Idea behind Peer Influence Analysis

Peer Influence Analysis introduces that idea that there are two distinct groups on influential consumers online:

1) the Mass Mavens who use blogs, forums, and review sites to share complete opinions about brands and products online (creating what we call "influence posts") and

2) the Mass Connectors who use sites like Facebook and Twitter to connect their friends to influential content from companies and consumers (creating what we call "influence impressions").

Previous US data has shown the following concentrations: "only 13.8% of online consumers create 80% of influence posts, and just 6.2% of online consumers create 80% of all influence impressions."

A new Peer Influence research for the Western European market shows the following -even more- concentrated influence: "Across Western Europe, just 11.1% of online users create 80% of all influence posts and only 4% of online users are responsible for 80% of all influence impressions."

Peer Influence Analysis Western Europe 

Implications for Connected TV and Social TV

Having the characteristics in mind of the Mass Mavens and Mass Connectors, the TV industry can develop strategies to engage with both types of influencers in order to co-create the experience with them.
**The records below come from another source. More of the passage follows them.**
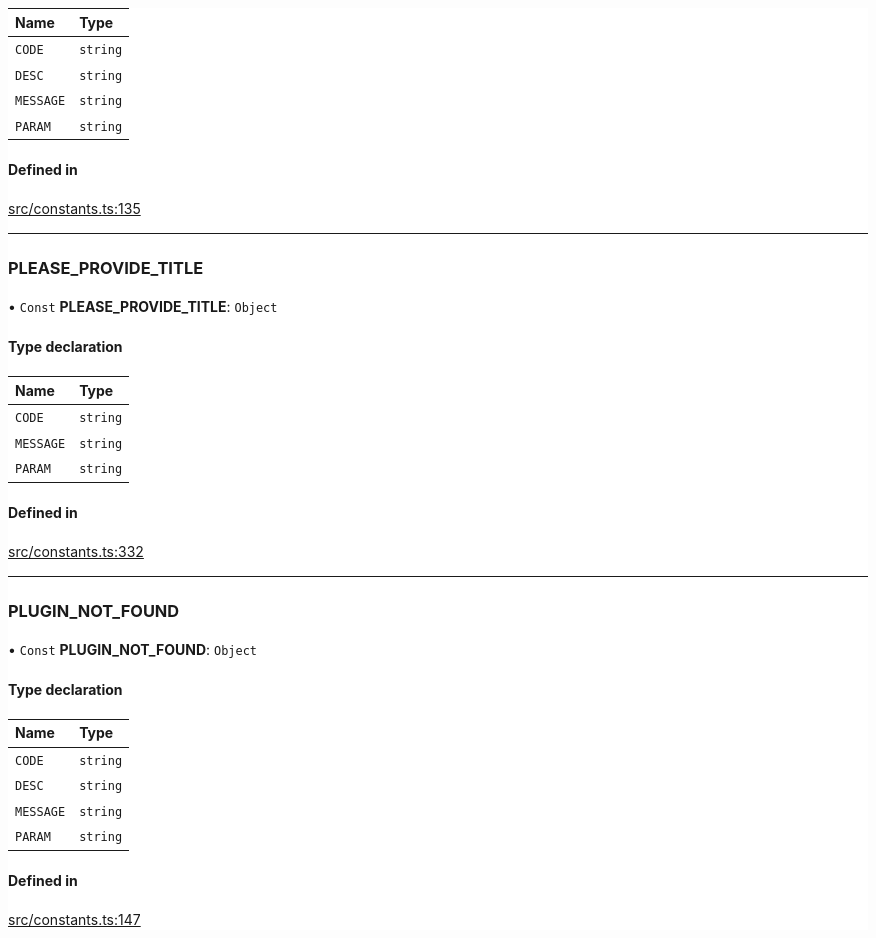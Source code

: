| Name | Type |
| :------ | :------ |
| `CODE` | `string` |
| `DESC` | `string` |
| `MESSAGE` | `string` |
| `PARAM` | `string` |

#### Defined in

[src/constants.ts:135](https://github.com/adi790uu/talawa-api/blob/b1ec05b/src/constants.ts#L135)

___

### PLEASE\_PROVIDE\_TITLE

• `Const` **PLEASE\_PROVIDE\_TITLE**: `Object`

#### Type declaration

| Name | Type |
| :------ | :------ |
| `CODE` | `string` |
| `MESSAGE` | `string` |
| `PARAM` | `string` |

#### Defined in

[src/constants.ts:332](https://github.com/adi790uu/talawa-api/blob/b1ec05b/src/constants.ts#L332)

___

### PLUGIN\_NOT\_FOUND

• `Const` **PLUGIN\_NOT\_FOUND**: `Object`

#### Type declaration

| Name | Type |
| :------ | :------ |
| `CODE` | `string` |
| `DESC` | `string` |
| `MESSAGE` | `string` |
| `PARAM` | `string` |

#### Defined in

[src/constants.ts:147](https://github.com/adi790uu/talawa-api/blob/b1ec05b/src/constants.ts#L147)
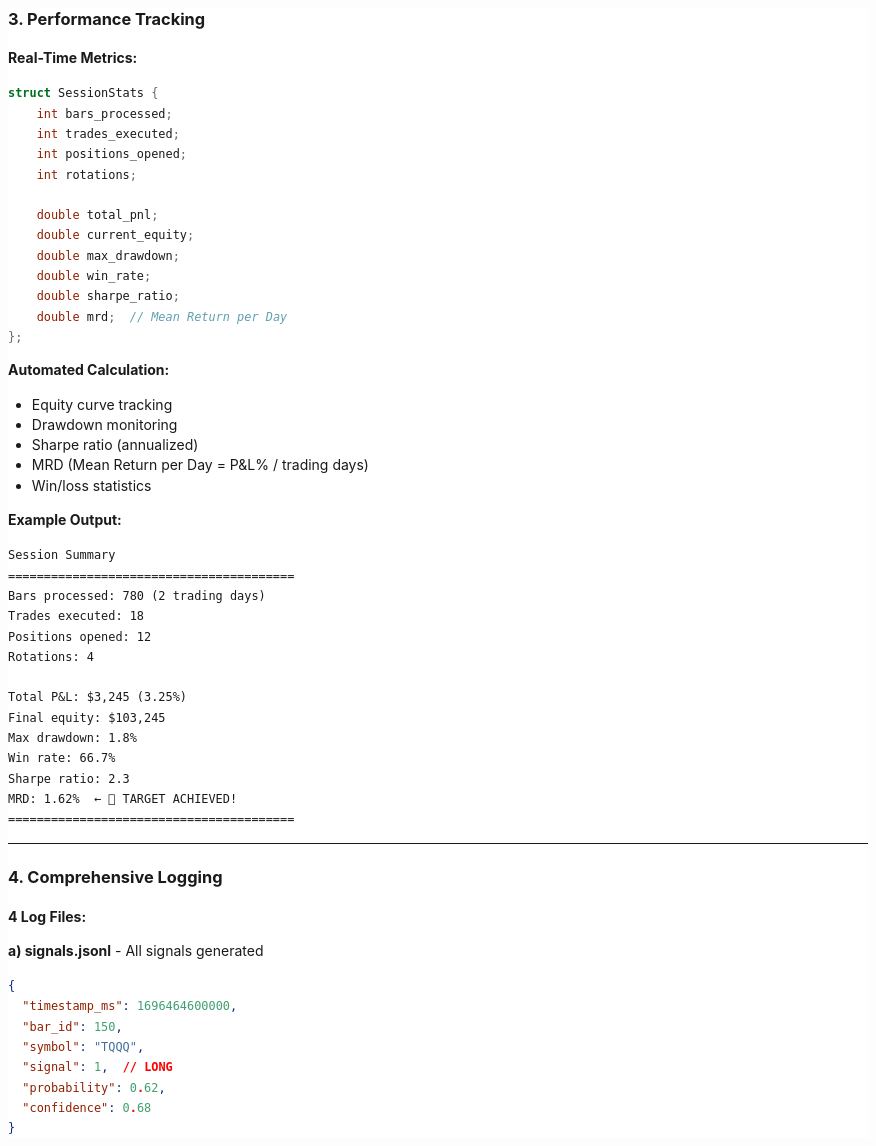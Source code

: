
### 3. **Performance Tracking**

**Real-Time Metrics:**
```cpp
struct SessionStats {
    int bars_processed;
    int trades_executed;
    int positions_opened;
    int rotations;

    double total_pnl;
    double current_equity;
    double max_drawdown;
    double win_rate;
    double sharpe_ratio;
    double mrd;  // Mean Return per Day
};
```

**Automated Calculation:**
- Equity curve tracking
- Drawdown monitoring
- Sharpe ratio (annualized)
- MRD (Mean Return per Day = P&L% / trading days)
- Win/loss statistics

**Example Output:**
```
Session Summary
========================================
Bars processed: 780 (2 trading days)
Trades executed: 18
Positions opened: 12
Rotations: 4

Total P&L: $3,245 (3.25%)
Final equity: $103,245
Max drawdown: 1.8%
Win rate: 66.7%
Sharpe ratio: 2.3
MRD: 1.62%  ← 🎯 TARGET ACHIEVED!
========================================
```

---

### 4. **Comprehensive Logging**

**4 Log Files:**

**a) signals.jsonl** - All signals generated
```json
{
  "timestamp_ms": 1696464600000,
  "bar_id": 150,
  "symbol": "TQQQ",
  "signal": 1,  // LONG
  "probability": 0.62,
  "confidence": 0.68
}
```
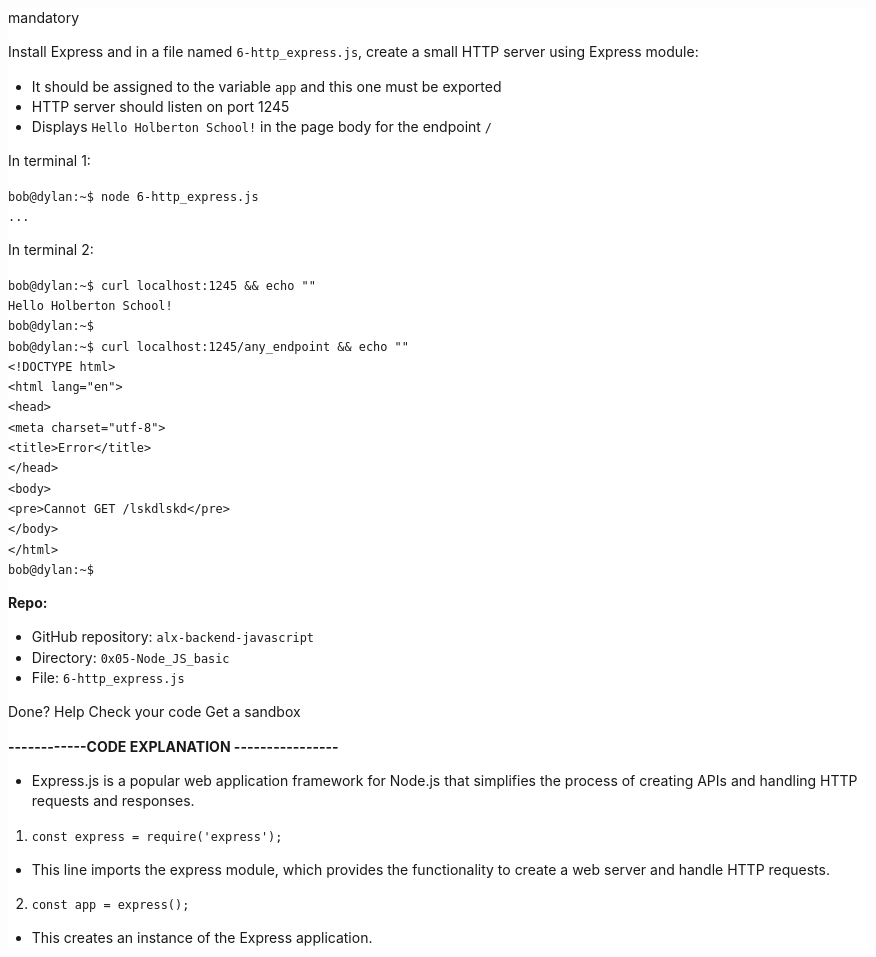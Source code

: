 mandatory

Install Express and in a file named `6-http_express.js`, create a small HTTP server using Express module:

-   It should be assigned to the variable `app` and this one must be exported
-   HTTP server should listen on port 1245
-   Displays `Hello Holberton School!` in the page body for the endpoint `/`

In terminal 1:

```
bob@dylan:~$ node 6-http_express.js
...

```

In terminal 2:

```
bob@dylan:~$ curl localhost:1245 && echo ""
Hello Holberton School!
bob@dylan:~$
bob@dylan:~$ curl localhost:1245/any_endpoint && echo ""
<!DOCTYPE html>
<html lang="en">
<head>
<meta charset="utf-8">
<title>Error</title>
</head>
<body>
<pre>Cannot GET /lskdlskd</pre>
</body>
</html>
bob@dylan:~$

```

**Repo:**
-   GitHub repository: `alx-backend-javascript`
-   Directory: `0x05-Node_JS_basic`
-   File: `6-http_express.js`

 Done? Help Check your code Get a sandbox

**------------CODE EXPLANATION ----------------**

- Express.js is a popular web application framework for Node.js that simplifies the process of creating APIs and handling HTTP requests and responses.


1. `const express = require('express');`

- This line imports the express module, which provides the functionality to create a web server and handle HTTP requests.

2. `const app = express();`

- This creates an instance of the Express application.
It's important to understand that a small group of people effect a more-than-average amount of other people. Direct or close contact with them is important in terms of promotion, visibility and understanding what can be enhanced.

On AppMarket.tv we've reported and written much on the impact of Social Media and how co-creation can evolve the TV industry from this point of perspective.  An update on the Social Technographics by Forrester implies increasing opportunities for Social TV. In terms of new business models that can boost conventional revenue streams, Social TV helps to drive Television Advertising growth.

That social media is already used during watching TV has been research and almost half of all British use social media while watching TV meaning it's a concrete and real development that can further be enhanced by means of the Peer Influence Analysis.

Let Mass Mavens and Mass Connectors work -orchestrated and/or virally- together to create content and visibility on it, and achieve reach by the Mass Connectors. In this case counts the same as what I've explained in this article:

Small niches (mini social networks) are created by the viewers themselves, creating loyalty and engagement amongst the mini network towards specific content. This in turn will boost TV advertising but more importantly, it will co-create together with the technology of a Social EPG a guidance what to watch.

This latter is important, because indeed the amount of offered content is increasing, it's hard for providers to be visible. Making use of the power of the crowd is a good example of co-creation, where relevancy and engagement occur, more money can be spend and made. Long tail is key and as explained by McKinsey's Word-of-Mouth Equity a strong and small network will have more influence in the end.